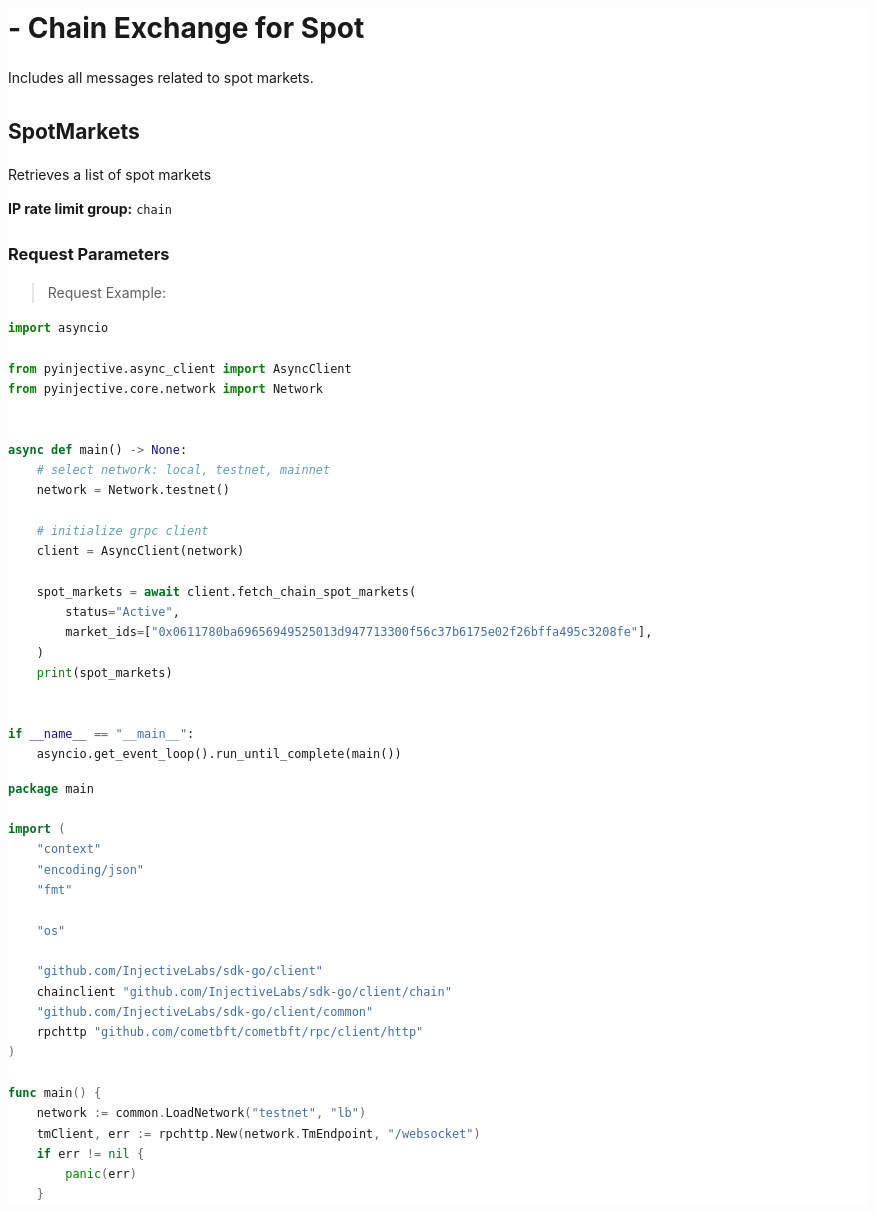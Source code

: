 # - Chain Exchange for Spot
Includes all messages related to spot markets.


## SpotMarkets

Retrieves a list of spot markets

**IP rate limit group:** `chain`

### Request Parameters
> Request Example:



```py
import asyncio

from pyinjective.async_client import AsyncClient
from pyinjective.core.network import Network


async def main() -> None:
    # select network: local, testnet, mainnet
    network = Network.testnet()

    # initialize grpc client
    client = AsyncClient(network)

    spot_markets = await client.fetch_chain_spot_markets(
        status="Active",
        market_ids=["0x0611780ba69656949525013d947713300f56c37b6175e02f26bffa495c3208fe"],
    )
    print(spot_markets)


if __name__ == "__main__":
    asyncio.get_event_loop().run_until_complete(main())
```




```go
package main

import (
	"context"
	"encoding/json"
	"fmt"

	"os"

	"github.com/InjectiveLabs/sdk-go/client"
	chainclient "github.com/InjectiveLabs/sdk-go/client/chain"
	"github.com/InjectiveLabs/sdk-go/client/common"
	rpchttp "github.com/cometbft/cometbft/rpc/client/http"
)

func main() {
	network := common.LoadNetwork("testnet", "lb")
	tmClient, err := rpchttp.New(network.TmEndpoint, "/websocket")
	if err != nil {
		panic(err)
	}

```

...

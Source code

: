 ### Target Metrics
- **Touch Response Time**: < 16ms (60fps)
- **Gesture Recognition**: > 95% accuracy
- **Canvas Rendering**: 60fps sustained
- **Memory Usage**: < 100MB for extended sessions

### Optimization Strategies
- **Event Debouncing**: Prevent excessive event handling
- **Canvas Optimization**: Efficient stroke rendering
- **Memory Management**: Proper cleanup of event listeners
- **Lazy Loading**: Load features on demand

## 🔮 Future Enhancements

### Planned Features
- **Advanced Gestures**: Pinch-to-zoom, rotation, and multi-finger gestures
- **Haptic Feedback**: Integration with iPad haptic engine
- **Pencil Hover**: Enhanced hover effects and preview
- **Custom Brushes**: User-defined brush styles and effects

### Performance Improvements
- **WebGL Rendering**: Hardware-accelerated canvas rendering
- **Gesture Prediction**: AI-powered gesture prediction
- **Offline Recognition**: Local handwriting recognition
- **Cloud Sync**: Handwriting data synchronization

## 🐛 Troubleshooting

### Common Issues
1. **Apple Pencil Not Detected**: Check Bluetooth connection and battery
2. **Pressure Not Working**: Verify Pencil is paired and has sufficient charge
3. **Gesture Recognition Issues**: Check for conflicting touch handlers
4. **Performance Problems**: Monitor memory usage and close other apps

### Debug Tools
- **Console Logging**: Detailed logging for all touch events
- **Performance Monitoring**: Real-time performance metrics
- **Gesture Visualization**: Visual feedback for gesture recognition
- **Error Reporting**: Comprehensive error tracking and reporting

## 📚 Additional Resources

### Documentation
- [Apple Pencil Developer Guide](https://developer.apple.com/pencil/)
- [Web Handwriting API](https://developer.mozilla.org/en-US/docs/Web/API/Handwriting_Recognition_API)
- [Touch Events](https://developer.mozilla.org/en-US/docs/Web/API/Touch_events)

==

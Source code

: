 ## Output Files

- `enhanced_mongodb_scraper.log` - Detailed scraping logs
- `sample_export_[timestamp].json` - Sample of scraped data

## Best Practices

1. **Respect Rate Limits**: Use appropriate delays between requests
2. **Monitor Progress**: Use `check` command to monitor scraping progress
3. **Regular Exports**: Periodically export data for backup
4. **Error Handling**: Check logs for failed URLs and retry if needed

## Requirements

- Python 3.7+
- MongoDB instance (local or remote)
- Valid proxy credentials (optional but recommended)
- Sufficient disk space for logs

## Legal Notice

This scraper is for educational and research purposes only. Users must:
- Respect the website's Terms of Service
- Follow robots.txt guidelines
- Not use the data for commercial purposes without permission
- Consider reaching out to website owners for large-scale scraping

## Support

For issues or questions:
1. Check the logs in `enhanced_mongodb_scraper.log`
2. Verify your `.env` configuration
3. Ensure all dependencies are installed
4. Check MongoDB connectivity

## What you will do
Using the records above, copy every line that has the word "Error" in it.

## Task result
- **Error Reporting**: Comprehensive error tracking and reporting
4. **Error Handling**: Check logs for failed URLs and retry if needed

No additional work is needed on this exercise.